In Brief

Ivory Queen Nabbed by Tanzanian Authorities

Ivory Queen is sentenced to 15 years in prison for smuggling $5.6 million-worth of ivory from Tanzania to China.

Elephants in Tarangire National Park, Tanzania (image via Andrey Filippov's Flickrstream)
Elephants in Tarangire National Park, Tanzania (image via Andrey Filippov’s Flickrstream)

Yang Fenglan, 69, a Chinese trafficker known as the “ivory queen” has been sentenced to 15 years in prison by a Tanzanian court for smuggling 860 pieces of ivory worth $5.6 million between 2000 and 2004. Yang moved to Tanzania in the 1970s and has lived in the country on and off since then, operating a Chinese restaurant and working as a translator. The court found her and two other men — Salivius Matembo and Manase Philemon — guilty of “leading an organized criminal gang,” according to Reuters.

Yang and the two men were initially charged in 2015, following a high speed car chase arrest, according to BBC. The three denied the charges at the time but have since been found to be responsible for “transporting or exporting and selling” ivory, linking poachers in East Africa and buyers in China.

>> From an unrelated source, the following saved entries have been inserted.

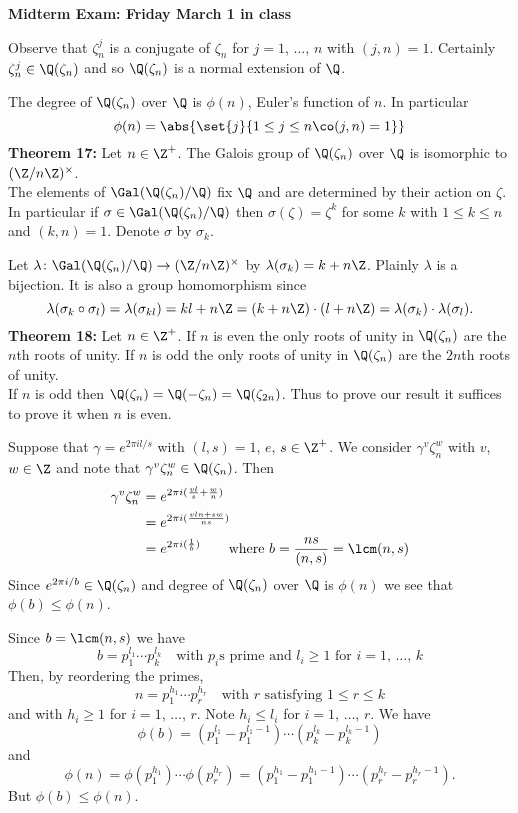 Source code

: \textbf{Midterm Exam: Friday March 1 in class}

Observe that $\zeta_n^j$ is a conjugate of $\zeta_n$ for $j=1$, $\dotsc$, $n$ with $(j,n)=1$.  Certainly $\zeta_n^j\in\Q(\zeta_n)$ and so $\Q(\zeta_n)$ is a normal extension of $\Q$.

The degree of $\Q(\zeta_n)$ over $\Q$ is $\phi(n)$, Euler's function of $n$.  In particular
\[ \phi(n) = \abs{\set{j}{1\leq j\leq n\co(j,n)=1}} \]
\textbf{Theorem 17:} Let $n\in\Z^+$.  The Galois group of $\Q(\zeta_n)$ over $\Q$ is isomorphic to $(\Z/n\Z)^\times$. \\
\pf The elements of $\Gal(\Q(\zeta_n)/\Q)$ fix $\Q$ and are determined by their action on $\zeta$.  In particular if $\sigma\in\Gal(\Q(\zeta_n)/\Q)$ then $\sigma(\zeta)=\zeta^k$ for some $k$ with $1\leq k\leq n$ and $(k,n)=1$.  Denote $\sigma$ by $\sigma_k$.

Let $\lambda\colon\Gal(\Q(\zeta_n)/\Q)\to(\Z/n\Z)^\times$ by $\lambda(\sigma_k)=k+n\Z$.  Plainly $\lambda$ is a bijection.  It is also a group homomorphism since
\[ \lambda(\sigma_k\circ\sigma_l) = \lambda(\sigma_{kl}) = kl + n\Z = (k+n\Z)\cdot(l+n\Z) = \lambda(\sigma_k)\cdot\lambda(\sigma_l) . \]
\textbf{Theorem 18:} Let $n\in\Z^+$.  If $n$ is even the only roots of unity in $\Q(\zeta_n)$ are the $n$th roots of unity.  If $n$ is odd the only roots of unity in $\Q(\zeta_n)$ are the $2n$th roots of unity. \\
\pf If $n$ is odd then $\Q(\zeta_n)=\Q(-\zeta_n)=\Q(\zeta_{2n})$.  Thus to prove our result it suffices to prove it when $n$ is even.

Suppose that $\gamma=e^{2\pi il/s}$ with $(l,s)=1$, $e$, $s\in\Z^+$.  We consider $\gamma^v\zeta_n^w$ with $v$, $w\in\Z$ and note that $\gamma^v\zeta_n^w\in\Q(\zeta_n)$.  Then
\begin{align*}
\gamma^v\zeta_n^w &= e^{2\pi i(\frac{vl}{s}+\frac{w}{n})} \\
&= e^{2\pi i(\frac{vln+sw}{ns})} \\
&= e^{2\pi i(\frac{1}{b})} \qquad\text{where $b=\frac{ns}{(n,s)}=\lcm(n,s)$}
\end{align*}
Since $e^{2\pi i/b}\in\Q(\zeta_n)$ and degree of $\Q(\zeta_n)$ over $\Q$ is $\phi(n)$ we see that $\phi(b)\leq\phi(n)$.

Since $b=\lcm(n,s)$ we have
\[ b = p_1^{l_1}\dotsm p_k^{l_k} \quad\text{with $p_i$s prime and $l_i\geq1$ for $i=1$, $\dotsc$, $k$} \]
Then, by reordering the primes,
\[ n = p_1^{h_1}\dotsm p_r^{h_r} \quad\text{with $r$ satisfying $1\leq r\leq k$} \]
and with $h_i\geq1$ for $i=1$, $\dotsc$, $r$.  Note $h_i\leq l_i$ for $i=1$, $\dotsc$, $r$.  We have
\[ \phi(b) = (p_1^{l_1}-p_1^{l_1-1})\dotsm(p_k^{l_k}-p_k^{l_k-1}) \]
and
\[ \phi(n) = \phi(p_1^{h_1})\dotsm\phi(p_r^{h_r}) = (p_1^{h_1}-p_1^{h_1-1})\dotsm(p_r^{h_r}-p_r^{h_r-1}) . \]
But $\phi(b)\leq\phi(n)$.


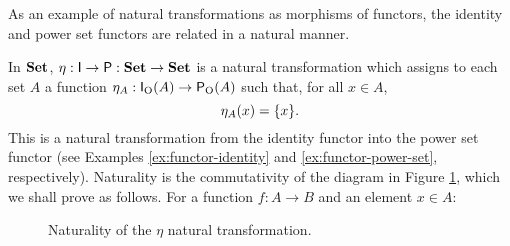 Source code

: As an example of natural transformations as morphisms of functors, the
identity and power set functors are related in a natural manner.

\begin{example}
  \label{ex:natural-identity-power-set}


  In $\mathbf{Set}$, $\eta: \mathsf{I} \to \mathsf{P}: \mathbf{Set} \to \mathbf{Set}$ is a
  natural transformation which assigns to each set $A$ a function
  $\eta_{A}: \mathsf{I}_{\operatorname{O}}(A) \to \mathsf{P}_{\operatorname{O}}(A)$ such that, for all
  $x \in A$,
  \begin{equation}
    \label{eq:eta}
    \eta_{A}(x) = \{x\}
    \text{.}
  \end{equation}
  This is a natural transformation from the identity functor into the
  power set functor (see Examples \ref{ex:functor-identity} and
  \ref{ex:functor-power-set}, respectively). Naturality is the
  commutativity of the diagram in Figure
  \ref{fig:natural-identity-power-set}, which we shall prove as
  follows. For a function $f: A \to B$ and an element $x \in A$:
  \begin{steps}
      \eqby{\eqref{eq:functor-identity-morphism}}
      \eqby{\eqref{eq:eta}}
  \end{steps}

  \begin{figure}[htb]
    \begin{center}
    \end{center}
    \caption{Naturality of the $\eta$ natural transformation.}
    \label{fig:natural-identity-power-set}
  \end{figure}

\end{example}

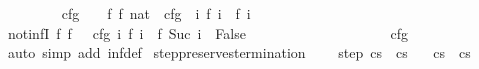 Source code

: \begin{isabellebody}
\ {\isacharparenleft}{\isachardoublequoteopen}{\isacharunderscore}{\isasymturnstile}\ {\isacharunderscore}\ {\isasymrightarrow}\ {\isasymdots}{\isacharprime}{\isacharparenleft}{\isasyminfinity}{\isacharprime}{\isacharparenright}{\isachardoublequoteclose}\ {\isacharbrackleft}{}{}{\isacharcomma}{}{}{\isacharbrackright}\ {}{}{}{\isacharparenright}\ \isanewline
{\isachardoublequoteopen}{\isasymGamma}{\isasymturnstile}\ cfg\ {\isasymrightarrow}\ {\isasymdots}{\isacharparenleft}{\isasyminfinity}{\isacharparenright}\ {\isasymequiv}\ {\isacharparenleft}{\isasymexists}f{\isachardot}\ f\ {\isacharparenleft}{}{\isacharcolon}{\isacharcolon}nat{\isacharparenright}\ {\isacharequal}\ cfg\ {\isasymand}\ {\isacharparenleft}{\isasymforall}i{\isachardot}\ {\isasymGamma}{\isasymturnstile}f\ i\ {\isasymrightarrow}\ f\ {\isacharparenleft}i{\isacharplus}{}{\isacharparenright}{\isacharparenright}{\isacharparenright}{\isachardoublequoteclose}\ \isanewline
\isanewline
{}\isamarkupfalse%
\ not{\isacharunderscore}infI{\isacharcolon}\ {\isachardoublequoteopen}{\isasymlbrakk}{\isasymAnd}f{\isachardot}\ {\isasymlbrakk}f\ {}\ {\isacharequal}\ cfg{\isacharsemicolon}\ {\isasymAnd}i{\isachardot}\ {\isasymGamma}{\isasymturnstile}f\ i\ {\isasymrightarrow}\ f\ {\isacharparenleft}Suc\ i{\isacharparenright}{\isasymrbrakk}\ {\isasymLongrightarrow}\ False{\isasymrbrakk}\ \ \isanewline
\ \ \ \ \ \ \ \ \ \ \ \ \ \ \ \ {\isasymLongrightarrow}\ {\isasymnot}{\isasymGamma}{\isasymturnstile}\ cfg\ {\isasymrightarrow}\ {\isasymdots}{\isacharparenleft}{\isasyminfinity}{\isacharparenright}{\isachardoublequoteclose}\isanewline
%
\isadelimproof
\ \ %
\endisadelimproof
%
\isatagproof
{}\isamarkupfalse%
\ {\isacharparenleft}auto\ simp\ add{\isacharcolon}\ inf{\isacharunderscore}def{\isacharparenright}%
\endisatagproof
{\isafoldproof}%
%
\isadelimproof
%
\endisadelimproof
%
\isamarkuptrue%
\isamarkupfalse%
\ step{\isacharunderscore}preserves{\isacharunderscore}termination{\isacharcolon}\ \isanewline
\ \ \ step{\isacharcolon}\ {\isachardoublequoteopen}{\isasymGamma}{\isasymturnstile}{\isacharparenleft}c{\isacharcomma}s{\isacharparenright}\ {\isasymrightarrow}\ {\isacharparenleft}c{\isacharprime}{\isacharcomma}s{\isacharprime}{\isacharparenright}{\isachardoublequoteclose}\isanewline
\ \ \ {\isachardoublequoteopen}{\isasymGamma}{\isasymturnstile}c{\isasymdown}s\ {\isasymLongrightarrow}\ {\isasymGamma}{\isasymturnstile}c{\isacharprime}{\isasymdown}s{\isacharprime}{\isachardoublequoteclose}\ \ \isanewline

\end{isabellebody}
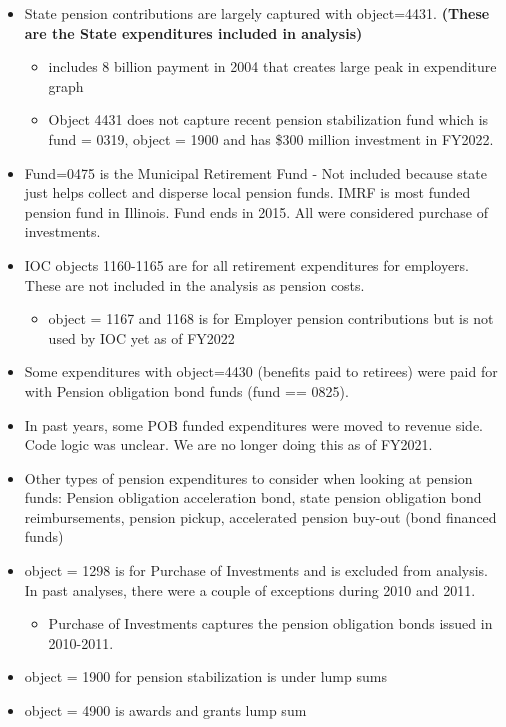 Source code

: \documentclass[
  letterpaper,
  DIV=11,
  numbers=noendperiod]{scrreport}
\providecommand{\tightlist}{%
  \setlength{\itemsep}{0pt}\setlength{\parskip}{0pt}}\usepackage{longtable,booktabs,array}
\begin{document}
\begin{itemize}
\tightlist
\item
  State pension contributions are largely captured with object=4431.
  \textbf{(These are the State expenditures included in analysis)}

  \begin{itemize}
  \tightlist
  \item
    includes 8 billion payment in 2004 that creates large peak in
    expenditure graph
  \item
    Object 4431 does not capture recent pension stabilization fund which
    is fund = 0319, object = 1900 and has \$300 million investment in
    FY2022.
  \end{itemize}
\item
  Fund=0475 is the Municipal Retirement Fund - Not included because
  state just helps collect and disperse local pension funds. IMRF is
  most funded pension fund in Illinois. Fund ends in 2015. All were
  considered purchase of investments.
\item
  IOC objects 1160-1165 are for all retirement expenditures for
  employers. These are not included in the analysis as pension costs.

  \begin{itemize}
  \tightlist
  \item
    object = 1167 and 1168 is for Employer pension contributions but is
    not used by IOC yet as of FY2022
  \end{itemize}
\item
  Some expenditures with object=4430 (benefits paid to retirees) were
  paid for with Pension obligation bond funds (fund == 0825).
\item
  In past years, some POB funded expenditures were moved to revenue
  side. Code logic was unclear. We are no longer doing this as of
  FY2021.
\item
  Other types of pension expenditures to consider when looking at
  pension funds: Pension obligation acceleration bond, state pension
  obligation bond reimbursements, pension pickup, accelerated pension
  buy-out (bond financed funds)
\item
  object = 1298 is for Purchase of Investments and is excluded from
  analysis. In past analyses, there were a couple of exceptions during
  2010 and 2011.

  \begin{itemize}
  \tightlist
  \item
    Purchase of Investments captures the pension obligation bonds issued
    in 2010-2011.
  \end{itemize}
\item
  object = 1900 for pension stabilization is under lump sums
\item
  object = 4900 is awards and grants lump sum
\end{itemize}
\end{document}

Carved ivory tusk stockpile slated for destruction in the crush at Rocky Mountain Arsenal National Wildlife Refuge on November 14, 2013 (image via USFWS Mountain-Prairie's Flickrstream)
Carved ivory tusk stockpile slated for destruction in the crush at Rocky Mountain Arsenal National Wildlife Refuge on November 14, 2013 (image via USFWS Mountain-Prairie’s Flickrstream)

While there is high demand for ivory in China, the country faced pressure from environmental groups and finally banned the domestic sale of ivory in 2018.

“We do not shield the illegal activities of Chinese citizens, and support the relevant Tanzanian authority’s just investigation of and trying of this case in accordance with the law,” said Chinese Foreign Ministry spokesman Geng Shuang at a news briefing in Beijing, according to Reuters.

While wildlife organizations are for the most part pleased with the outcome of this case, many believe the consequences are not enough.

“[It] is not punishment enough for the atrocities she committed, by being responsible for the poaching of thousands of elephants in Tanzania,” World Wildlife Fund country director Amani Ngusaru said to Reuters. “She ran a network that killed thousands of elephants.”

Yang will serve her sentence at the Ukonga Prison in Dar es Salaam.